Pompeo was in Rome to attend a symposium on “international religious freedom” hosted by Ambassador to the Holy See Callista Gingrich. But unlike last October, when Pompeo met with the Pope as impeachment hearings for Trump were underway in D.C., an audience with the pope wasn’t on the schedule.


When Italian news agency ANSA asked Bishop Paul Richard Gallagher, the Vatican’s secretary for relations with states, earlier this week if the reason for the pope turning down a meeting with Pompeo “amounted to exploitation of the pope in the final stages of the U.S. presidential campaign,” Gallagher responded: “Yes, that is precisely why the pope will not meet American Secretary of State Mike Pompeo.”

Before and after the nomination of appellate Judge Amy Coney Barrett to the Supreme Court, the Trump campaign and right-wing media has charged that criticisms of Barrett’s religious views on abortion and LGBTQ rights is tantamount to anti-Catholicism. Former Vice President Joe Biden, the Democratic nominee, is a lifelong Catholic.

The State Department brushed off the snub in an email to VICE News.

“Secretary Pompeo has a number of high-level meetings scheduled during his travel to Rome, including with Cardinal Parolin and Archbishop Gallagher in Vatican City,” a State Department spokesperson said. “The Secretary met with Pope Francis during his last visit to the Vatican in 2019.”

The Vatican didn’t issue a statement after Pompeo’s meeting then, but the meeting "reaffirmed the United States and Holy See commitment to advancing religious freedom around the world, and in particular, protecting Christian communities in the Middle East," State Department spokesperson Morgan Ortagus said at the time.


While there’s been some coordination between the Vatican and the U.S. on the Middle East, they’ve diverged sharply in their approach to China.

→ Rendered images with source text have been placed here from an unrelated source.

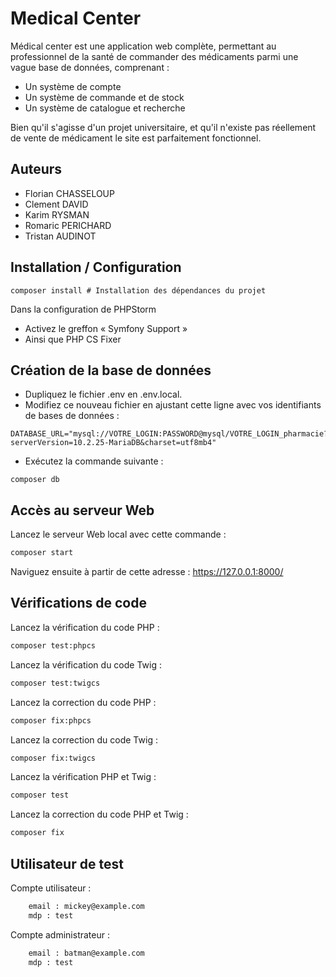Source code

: # Medical Center
Médical center est une application web complète, permettant au professionnel de la santé de commander des médicaments parmi une vague base de données, comprenant :
- Un système de compte
- Un système de commande et de stock
- Un système de catalogue et recherche

Bien qu'il s'agisse d'un projet universitaire, et qu'il n'existe pas réellement de vente de médicament le site est parfaitement fonctionnel.

## Auteurs
- Florian CHASSELOUP
- Clement DAVID
- Karim RYSMAN
- Romaric PERICHARD
- Tristan AUDINOT

## Installation / Configuration
```shell
composer install # Installation des dépendances du projet 
```
Dans la configuration de PHPStorm
- Activez le greffon « Symfony Support »
- Ainsi que PHP CS Fixer

## Création de la base de données

- Dupliquez le fichier .env en .env.local.  
- Modifiez ce nouveau fichier en ajustant cette ligne avec vos identifiants de bases de données :
```dotenv
DATABASE_URL="mysql://VOTRE_LOGIN:PASSWORD@mysql/VOTRE_LOGIN_pharmacie?serverVersion=10.2.25-MariaDB&charset=utf8mb4"
```
- Exécutez la commande suivante :
```shell
composer db
```

## Accès au serveur Web

Lancez le serveur Web local avec cette commande :
```bash
composer start
```

Naviguez ensuite à partir de cette adresse : <https://127.0.0.1:8000/>

## Vérifications de code

Lancez la vérification du code PHP :
```bash
composer test:phpcs
```

Lancez la vérification du code Twig :
```bash
composer test:twigcs
```

Lancez la correction du code PHP :
```bash
composer fix:phpcs
```

Lancez la correction du code Twig :
```bash
composer fix:twigcs
```

Lancez la vérification PHP et Twig :
```bash
composer test
```

Lancez la correction du code PHP et Twig :
```bash
composer fix
```

## Utilisateur de test 
Compte utilisateur :
```bash
    email : mickey@example.com
    mdp : test
```
Compte administrateur : 
```bash
    email : batman@example.com
    mdp : test
```

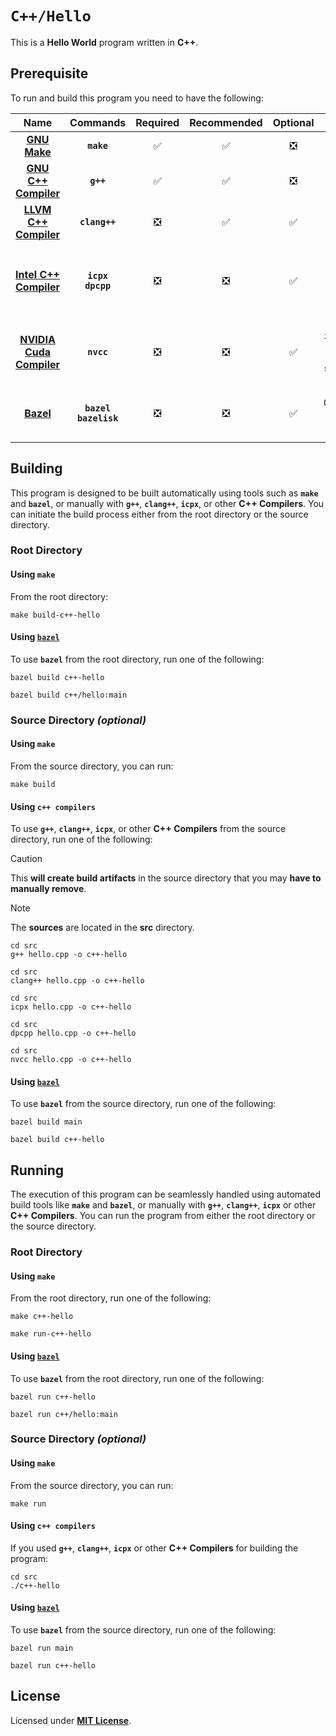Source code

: # `C++/Hello`

This is a **Hello World** program written in **C++**.

## Prerequisite

To run and build this program you need to have the following:

<div align="center">

| Name | Commands | Required | Recommended | Optional | Notes |
|:----:|:--------:|:--------:|:-----------:|:--------:|:-----:|
| [**GNU Make**](https://www.gnu.org/software/make/) | **`make`** | &#9989; | &#9989; | &#10062; | **`sudo apt install make`** |
| [**GNU C++ Compiler**](https://gcc.gnu.org) | **`g++`** | &#9989; | &#9989; | &#10062; | **`sudo apt install g++`** |
| [**LLVM C++ Compiler**](https://releases.llvm.org/download.html) | **`clang++`** | &#10062; | &#9989; | &#9989; | **`sudo apt install clang`** |
| [**Intel C++ Compiler**](https://www.intel.com/content/www/us/en/developer/tools/oneapi/dpc-compiler.html) | **`icpx`**<br>**`dpcpp`** | &#10062; | &#10062; | &#9989; | **`sudo apt install intel-basekit`**<br>or<br>**`sudo apt install intel-hpckit`** |
| [**NVIDIA Cuda Compiler**](https://developer.nvidia.com/cuda-downloads) | **`nvcc`** | &#10062; | &#10062; | &#9989; | **`sudo apt install nvidia-cuda-toolkit`**<br>or<br>**`sudo apt instal cuda`** |
| [**Bazel**](https://bazel.build/) | **`bazel`**<br>**`bazelisk`** | &#10062; | &#10062; | &#9989; | **`npm install -g @bazel/bazelisk`**<br>or<br>**`sudo apt install bazel`** |

</div>

## Building

This program is designed to be built automatically using tools such as **`make`** and **`bazel`**, or manually with **`g++`**, **`clang++`**, **`icpx`**, or other **C++ Compilers**. You can initiate the build process either from the root directory or the source directory.

### Root Directory

#### Using `make`

From the root directory:

```
make build-c++-hello
```

#### Using [`bazel`](https://bazel.build/install)

To use **`bazel`** from the root directory, run one of the following:

```
bazel build c++-hello
```
```
bazel build c++/hello:main
```

### Source Directory _(optional)_

#### Using `make`

From the source directory, you can run:

```
make build
```

#### Using `c++ compilers`

To use **`g++`**, **`clang++`**, **`icpx`**, or other **C++ Compilers** from the source directory, run one of the following:

> [!CAUTION]
> This **will create build artifacts** in the source directory that you may **have to manually remove**.

> [!NOTE]
> The **sources** are located in the **src** directory.

```
cd src
g++ hello.cpp -o c++-hello
```
```
cd src
clang++ hello.cpp -o c++-hello
```
```
cd src
icpx hello.cpp -o c++-hello
```
```
cd src
dpcpp hello.cpp -o c++-hello
```
```
cd src
nvcc hello.cpp -o c++-hello
```


#### Using [`bazel`](https://bazel.build/install)

To use **`bazel`** from the source directory, run one of the following:

```
bazel build main
```
```
bazel build c++-hello
```

## Running

The execution of this program can be seamlessly handled using automated build tools like **`make`** and **`bazel`**, or manually with **`g++`**, **`clang++`**, **`icpx`** or other **C++ Compilers**. You can run the program from either the root directory or the source directory.

### Root Directory

#### Using `make`

From the root directory, run one of the following:

```
make c++-hello
```
```
make run-c++-hello
```

#### Using [`bazel`](https://bazel.build/install)

To use **`bazel`** from the root directory, run one of the following:

```
bazel run c++-hello
```
```
bazel run c++/hello:main
```

### Source Directory _(optional)_

#### Using `make`

From the source directory, you can run:

```
make run
```

#### Using `c++ compilers`

If you used **`g++`**, **`clang++`**, **`icpx`** or other **C++ Compilers** for building the program:

```
cd src
./c++-hello
```

#### Using [`bazel`](https://bazel.build/install)

To use **`bazel`** from the source directory, run one of the following:

```
bazel run main
```
```
bazel run c++-hello
```

## License

Licensed under [**MIT License**](LICENSE).

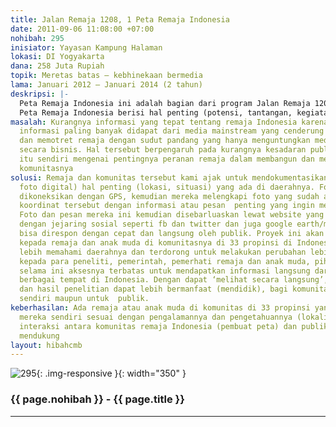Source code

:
 ```yaml
---
title: Jalan Remaja 1208, 1 Peta Remaja Indonesia
date: 2011-09-06 11:08:00 +07:00
nohibah: 295
inisiator: Yayasan Kampung Halaman
lokasi: DI Yogyakarta
dana: 258 Juta Rupiah
topik: Meretas batas – kebhinekaan bermedia
lama: Januari 2012 – Januari 2014 (2 tahun)
deskripsi: |-
  Peta Remaja Indonesia ini adalah bagian dari program Jalan Remaja 1208, program menyuarakan sikap dan cara pandang komunitas remaja Indonesia ke publik melalui media. Program ini berjalan dari tahun 2009, melibatkan lebih dari 60 komunitas di Indonesia yang selama ini berkomunikasi jarak jauh (online, telepon). Tiap tahunnya, di hari remaja Internasional, 12 Agustus, remaja di komunitas kami ajak untuk menceritakan pengalamannya, berefleksi tentang 1 tema besar dan menuangkannya melalui video diary yang diputar secara serentak dan di diskusikan. Peta Remaja Indonesia di sini berfungsi sebagai alat untuk memperkuat kebersamaan remaja. Informasi selama ini masih terpusat di media mainstream yang menyeragamkan remaja dan mematikan karakter remaja sebagai individu, pelaku dan penentu masa depan. Untuk itu, perlu ada tempat dimana remaja bisa membuktikan dirinya, saling berbagi, peta remaja Indonesia ini menjadi salah satu solusinya.
  Peta Remaja Indonesia berisi hal penting (potensi, tantangan, kegiatan dll) yang didokumentasikan oleh remaja di 33 propinsi, dilakukan secara partisipatif, menggunakan foto, teknologi GPS serta jaringan internet. Peta ini akan sangat berguna bagi anggota komunitas, terutama remaja dalam memahami kondisi, tantangan, dengan cara yang menyenangkan, untuk saat ini dan masa depan. Peta diletakkan di www.jalanremaja1208.org, bertujuan sebagai wadah untuk saling berbagi pengetahuan, pengalaman dengan sesama remaja dan publik
masalah: Kurangnya informasi yang tepat tentang remaja Indonesia karena selama ini
  informasi paling banyak didapat dari media mainstream yang cenderung menyeragamkan
  dan memotret remaja dengan sudut pandang yang hanya menguntungkan media tersebut
  secara bisnis. Hal tersebut berpengaruh pada kurangnya kesadaran publik dan remaja
  itu sendiri mengenai pentingnya peranan remaja dalam membangun dan mengembangkan
  komunitasnya
solusi: Remaja dan komunitas tersebut kami ajak untuk mendokumentasikan (dengan kamera
  foto digital) hal penting (lokasi, situasi) yang ada di daerahnya. Foto-foto tersebut
  dikoneksikan dengan GPS, kemudian mereka melengkapi foto yang sudah ada metadata
  koordinat tersebut dengan informasi atau pesan  penting yang ingin mereka sampaikan.
  Foto dan pesan mereka ini kemudian disebarluaskan lewat website yang juga terkoneksi
  dengan jejaring sosial seperti fb dan twitter dan juga google earth/maps sehingga
  bisa direspon dengan cepat dan langsung oleh publik. Proyek ini akan memberi keuntungan
  kepada remaja dan anak muda di komunitasnya di 33 propinsi di Indonesia untuk belajar
  lebih memahami daerahnya dan terdorong untuk melakukan perubahan lebih baik, serta
  kepada para peneliti, pemerintah, pemerhati remaja dan anak muda, pihak media yang
  selama ini aksesnya terbatas untuk mendapatkan informasi langsung dari remaja di
  berbagai tempat di Indonesia. Dengan dapat ‘melihat secara langsung’, berita mainstream
  dan hasil penelitian dapat lebih bermanfaat (mendidik), bagi komunitas remaja itu
  sendiri maupun untuk  publik.
keberhasilan: Ada remaja atau anak muda di komunitas di 33 propinsi yang membuat peta
  mereka sendiri sesuai dengan pengalamannya dan pengetahuannya (lokalitas) dan adanya
  interaksi antara komunitas remaja Indonesia (pembuat peta) dan publik yang saling
  mendukung
layout: hibahcmb
---
```


![295](/static/img/hibahcmb/295.png){: .img-responsive }{: width="350" }

### {{ page.nohibah }} - {{ page.title }}

---
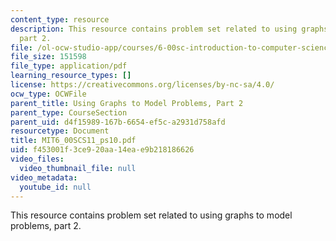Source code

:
 ```yaml
---
content_type: resource
description: This resource contains problem set related to using graphs to model problems,
  part 2.
file: /ol-ocw-studio-app/courses/6-00sc-introduction-to-computer-science-and-programming-spring-2011/f453001f3ce920aa14eae9b218186626_MIT6_00SCS11_ps10.pdf
file_size: 151598
file_type: application/pdf
learning_resource_types: []
license: https://creativecommons.org/licenses/by-nc-sa/4.0/
ocw_type: OCWFile
parent_title: Using Graphs to Model Problems, Part 2
parent_type: CourseSection
parent_uid: d4f15989-167b-6654-ef5c-a2931d758afd
resourcetype: Document
title: MIT6_00SCS11_ps10.pdf
uid: f453001f-3ce9-20aa-14ea-e9b218186626
video_files:
  video_thumbnail_file: null
video_metadata:
  youtube_id: null
---
```

This resource contains problem set related to using graphs to model problems, part 2.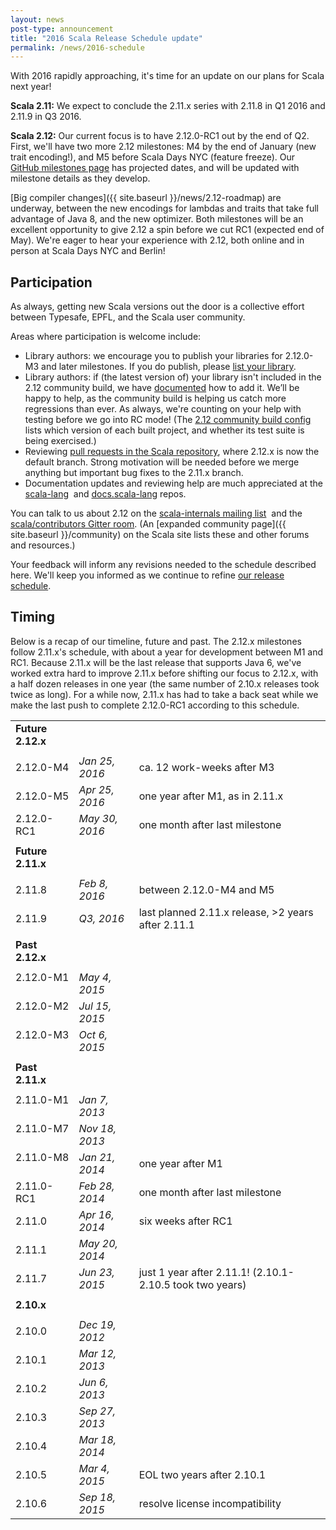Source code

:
 ```yaml
---
layout: news
post-type: announcement
title: "2016 Scala Release Schedule update"
permalink: /news/2016-schedule
---
```


With 2016 rapidly approaching, it's time for an update on our plans for Scala next year!

**Scala 2.11:** We expect to conclude the 2.11.x series with 2.11.8 in Q1 2016 and 2.11.9 in Q3 2016.

**Scala 2.12:** Our current focus is to have 2.12.0-RC1 out by the end of Q2. First, we'll have two more 2.12 milestones:
M4 by the end of January (new trait encoding!), and M5 before Scala Days NYC (feature freeze).
Our [GitHub milestones page](https://github.com/scala/scala/milestones) has projected dates,
and will be updated with milestone details as they develop.

[Big compiler changes]({{ site.baseurl }}/news/2.12-roadmap) are underway, between the new encodings for
lambdas and traits that take full advantage of Java 8, and the new optimizer. Both milestones will be an excellent
opportunity to give 2.12 a spin before we cut RC1 (expected end of May). We're eager to hear your experience with 2.12,
both online and in person at Scala Days NYC and Berlin!


## Participation
As always, getting new Scala versions out the door is a collective effort between Typesafe, EPFL, and the Scala user community.

Areas where participation is welcome include:

 - Library authors: we encourage you to publish your libraries for 2.12.0-M3 and later milestones.
    If you do publish, please [list your library](https://github.com/scala/make-release-notes/blob/2.12.x/projects-2.12.md).
 - Library authors: if (the latest version of) your library isn't included in the 2.12 community build,
    we have [documented](https://github.com/scala/community-builds/wiki) how to add it. We’ll be happy to help,
    as the community build is helping us catch more regressions than ever. As always, we're counting on your help with testing
    before we go into RC mode! (The [2.12 community build config](https://github.com/scala/community-builds/blob/2.12.x/common.conf) 
    lists which version of each built project, and whether its test suite is being exercised.)
 - Reviewing [pull requests in the Scala repository](https://github.com/scala/scala/pulls), where 2.12.x is now the default branch.
    Strong motivation will be needed before we merge anything but important bug fixes to the 2.11.x branch.
 - Documentation updates and reviewing help are much appreciated at the [scala-lang](https://github.com/scala/scala-lang/pulls) 
    and [docs.scala-lang](https://github.com/scala/scala.github.com/pulls) repos.

You can talk to us about 2.12 on the [scala-internals mailing list](https://groups.google.com/forum/%23!forum/scala-internals) 
and the [scala/contributors Gitter room](https://gitter.im/scala/contributors).
(An [expanded community page]({{ site.baseurl }}/community) on the Scala site lists these and other forums and resources.)

Your feedback will inform any revisions needed to the schedule described here.
We'll keep you informed as we continue to refine [our release schedule](https://github.com/scala/scala/milestones).


## Timing
Below is a recap of our timeline, future and past. The 2.12.x milestones follow 2.11.x's schedule,
with about a year for development between M1 and RC1. Because 2.11.x will be the last release that supports Java 6,
we've worked extra hard to improve 2.11.x before shifting our focus to 2.12.x, with a half dozen releases in one year
(the same number of 2.10.x releases took twice as long). For a while now, 2.11.x has had to take a back seat while we
make the last push to complete 2.12.0-RC1 according to this schedule.


|                   |                 |                                                                       |
|-------------------|-----------------|-----------------------------------------------------------------------|
| **Future 2.12.x** |                 |                                                                       |
|                   |                 |                                                                       |
|  2.12.0-M4        | *Jan 25, 2016*  | ca. 12 work-weeks after M3                                            |
|  2.12.0-M5        | *Apr 25, 2016*  | one year after M1, as in 2.11.x                                       |
|  2.12.0-RC1       | *May 30, 2016*  | one month after last milestone                                        |
|                   |                 |                                                                       |
| **Future 2.11.x** |                 |                                                                       |
|                   |                 |                                                                       |
|  2.11.8           | *Feb 8, 2016*   | between 2.12.0-M4 and M5                                              |
|  2.11.9           | *Q3, 2016*      | last planned 2.11.x release, >2 years after 2.11.1                    |
|                   |                 |                                                                       |
| **Past 2.12.x**   |                 |                                                                       |
|                   |                 |                                                                       |
|   2.12.0-M1       | *May 4, 2015*   |                                                                       |
|   2.12.0-M2       | *Jul 15, 2015*  |                                                                       |
|   2.12.0-M3       | *Oct 6, 2015*   |                                                                       |
|                   |                 |                                                                       |
| **Past 2.11.x**   |                 |                                                                       |
|                   |                 |                                                                       |
|   2.11.0-M1       | *Jan 7, 2013*   |                                                                       |
|   2.11.0-M7       | *Nov 18, 2013*  |                                                                       |
|   2.11.0-M8       | *Jan 21, 2014*  | one year after M1                                                     |
|   2.11.0-RC1      | *Feb 28, 2014*  | one month after last milestone                                        |
|   2.11.0          | *Apr 16, 2014*  | six weeks after RC1                                                   |
|   2.11.1          | *May 20, 2014*  |                                                                       |
|   2.11.7          | *Jun 23, 2015*  | just 1 year after 2.11.1! (2.10.1-2.10.5 took two years)              |
|                   |                 |                                                                       |
| **2.10.x**        |                 |                                                                       |
|                   |                 |                                                                       |
|   2.10.0          | *Dec 19, 2012*  |                                                                       |
|   2.10.1          | *Mar 12, 2013*  |                                                                       |
|   2.10.2          | *Jun 6, 2013*   |                                                                       |
|   2.10.3          | *Sep 27, 2013*  |                                                                       |
|   2.10.4          | *Mar 18, 2014*  |                                                                       |
|   2.10.5          | *Mar 4, 2015*   | EOL two years after 2.10.1                                            |
|   2.10.6          | *Sep 18, 2015*  | resolve license incompatibility                                       |
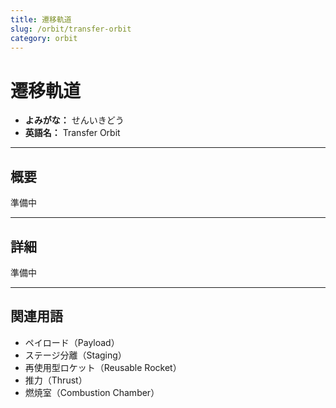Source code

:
```yaml
---
title: 遷移軌道
slug: /orbit/transfer-orbit
category: orbit
---
```


# 遷移軌道

- **よみがな：** せんいきどう  
- **英語名：** Transfer Orbit  

---

## 概要

準備中  

---

## 詳細

準備中  

---

## 関連用語

- ペイロード（Payload）
- ステージ分離（Staging）
- 再使用型ロケット（Reusable Rocket）
- 推力（Thrust）
- 燃焼室（Combustion Chamber）
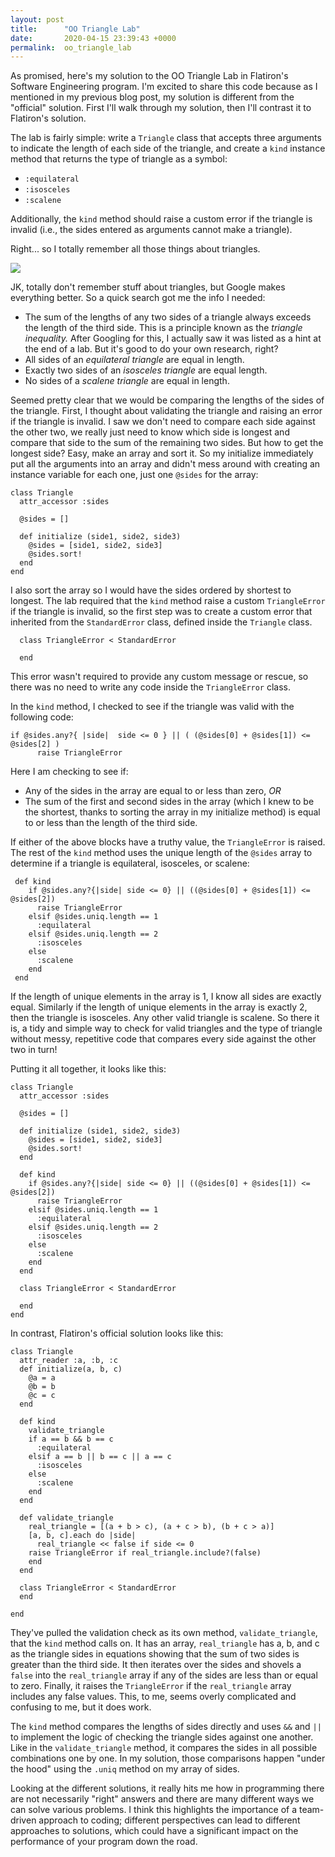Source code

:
 ```yaml
---
layout: post
title:      "OO Triangle Lab"
date:       2020-04-15 23:39:43 +0000
permalink:  oo_triangle_lab
---
```



As promised, here's my solution to the OO Triangle Lab in Flatiron's Software Engineering program. I'm excited to share this code because as I mentioned in my previous blog post, my solution is different from the "official" solution. First I'll walk through my solution, then I'll contrast it to Flatiron's solution.

The lab is fairly simple: write a `Triangle` class that accepts three arguments to indicate the length of each side of the triangle, and create a `kind` instance method that returns the type of triangle as a symbol:
* `:equilateral`
* `:isosceles`
* `:scalene`

Additionally, the `kind` method should raise a custom error if the triangle is invalid (i.e., the sides entered as arguments cannot make a triangle).

Right... so I totally remember all those things about triangles.

![](https://i.imgur.com/skTi9da.png)

JK, totally don't remember stuff about triangles, but Google makes everything better. So a quick search got me the info I needed:
* The sum of the lengths of any two sides of a triangle always exceeds the length of the third side. This is a principle known as the *triangle inequality.* After Googling for this, I actually saw it was listed as a hint at the end of a lab. But it's good to do your own research, right?
* All sides of an *equilateral triangle* are equal in length.
* Exactly two sides of an *isosceles triangle* are equal length.
* No sides of a *scalene triangle* are equal in length.

Seemed pretty clear that we would be comparing the lengths of the sides of the triangle. First, I thought about validating the triangle and raising an error if the triangle is invalid. I saw we don't need to compare each side against the other two, we really just need to know which side is longest and compare that side to the sum of the remaining two sides. But how to get the longest side? Easy, make an array and sort it. So my initialize immediately put all the arguments into an array and didn't mess around with creating an instance variable for each one, just one `@sides` for the array:

```
class Triangle
  attr_accessor :sides
  
  @sides = []
  
  def initialize (side1, side2, side3)
    @sides = [side1, side2, side3]
    @sides.sort!
  end
end
```

I also sort the array so I would have the sides ordered by shortest to longest. The lab required that the `kind` method raise a custom `TriangleError` if the triangle is invalid, so the first step was to create a custom error that inherited from the `StandardError` class, defined inside the `Triangle` class.

```
  class TriangleError < StandardError
    
  end
```

This error wasn't required to provide any custom message or rescue, so there was no need to write any code inside the `TriangleError` class.

In the `kind` method, I checked to see if the triangle was valid with the following code:

```
if @sides.any?{ |side|  side <= 0 } || ( (@sides[0] + @sides[1]) <= @sides[2] )
      raise TriangleError
```

Here I am checking to see if:
* Any of the sides in the array are equal to or less than zero, *OR*
* The sum of the first and second sides in the array (which I knew to be the shortest, thanks to sorting the array in my initialize method) is equal to or less than the length of the third side. 

If either of the above blocks have a truthy value, the `TriangleError` is raised. The rest of the `kind` method uses the unique length of the `@sides` array to determine if a triangle is equilateral, isosceles, or scalene:

```
 def kind
    if @sides.any?{|side| side <= 0} || ((@sides[0] + @sides[1]) <= @sides[2])
      raise TriangleError
    elsif @sides.uniq.length == 1
      :equilateral
    elsif @sides.uniq.length == 2
      :isosceles
    else
      :scalene
    end
 end
```

If the length of unique elements in the array is 1, I know all sides are exactly equal. Similarly if the length of unique elements in the array is exactly 2, then the triangle is isosceles. Any other valid triangle is scalene. So there it is, a tidy and simple way to check for valid triangles and the type of triangle without messy, repetitive code that compares every side against the other two in turn!

Putting it all together, it looks like this:
```
class Triangle
  attr_accessor :sides
  
  @sides = []
  
  def initialize (side1, side2, side3)
    @sides = [side1, side2, side3]
    @sides.sort!
  end
  
  def kind
    if @sides.any?{|side| side <= 0} || ((@sides[0] + @sides[1]) <= @sides[2])
      raise TriangleError
    elsif @sides.uniq.length == 1
      :equilateral
    elsif @sides.uniq.length == 2
      :isosceles
    else
      :scalene
    end
  end
  
  class TriangleError < StandardError
    
  end
end
```

In contrast, Flatiron's official solution looks like this:
```
class Triangle
  attr_reader :a, :b, :c
  def initialize(a, b, c)
    @a = a
    @b = b
    @c = c
  end

  def kind
    validate_triangle
    if a == b && b == c
      :equilateral
    elsif a == b || b == c || a == c
      :isosceles
    else
      :scalene
    end
  end

  def validate_triangle
    real_triangle = [(a + b > c), (a + c > b), (b + c > a)]
    [a, b, c].each do |side|
      real_triangle << false if side <= 0 
    raise TriangleError if real_triangle.include?(false)
    end
  end

  class TriangleError < StandardError
  end

end
```

They've pulled the validation check as its own method, `validate_triangle`, that the `kind` method calls on. It has an array, `real_triangle` has a, b, and c as the triangle sides in equations showing that the sum of two sides is greater than the third side. It then iterates over the sides and shovels a `false` into the `real_triangle` array if any of the sides are less than or equal to zero. Finally, it raises the `TriangleError` if the `real_triangle` array includes any false values. This, to me, seems overly complicated and confusing to me, but it does work.

The `kind` method compares the lengths of sides directly and uses `&&` and `||` to implement the logic of checking the triangle sides against one another. Like in the `validate_triangle` method, it compares the sides in all possible combinations one by one. In my solution, those comparisons happen "under the hood" using the `.uniq` method on my array of sides.

Looking at the different solutions, it really hits me how in programming there are not necessarily "right" answers and there are many different ways we can solve various problems. I think this highlights the importance of a team-driven approach to coding; different perspectives can lead to different approaches to solutions, which could have a significant impact on the performance of your program down the road.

As part of a warming of relations in recent years after China and the Holy See severed ties in 1951, the two countries signed a provisional agreement in 2018 and renewed it this year.

In particular, the pope was reportedly frustrated by an op-ed written by Pompeo in the conservative Catholic magazine First Things earlier this month, according to the AP. That op-ed called on Pope Francis and the Vatican to use the Church’s “moral witness” and condemn alleged suppression of Catholics in China.

“The Holy See has a unique capacity and duty to focus the world’s attention on human rights violations, especially those perpetrated by totalitarian regimes like Beijing’s,” Pompeo wrote. “What the Church teaches the world about religious freedom and solidarity should now be forcefully and persistently conveyed by the Vatican in the face of the Chinese Communist Party’s relentless efforts to bend all religious communities to the will of the Party and its totalitarian program.”

At the symposium on Wednesday, Pompeo continued to attack China and take shots at the Vatican for not condemning China more forcefully.

“Nowhere is religious freedom under assault more than in China,” he said.

“To be a church ‘permanently in a state of mission’ has many meanings,” Pompeo added, quoting Pope Francis. “Surely one of them is to be a church permanently in defense of basic human rights.”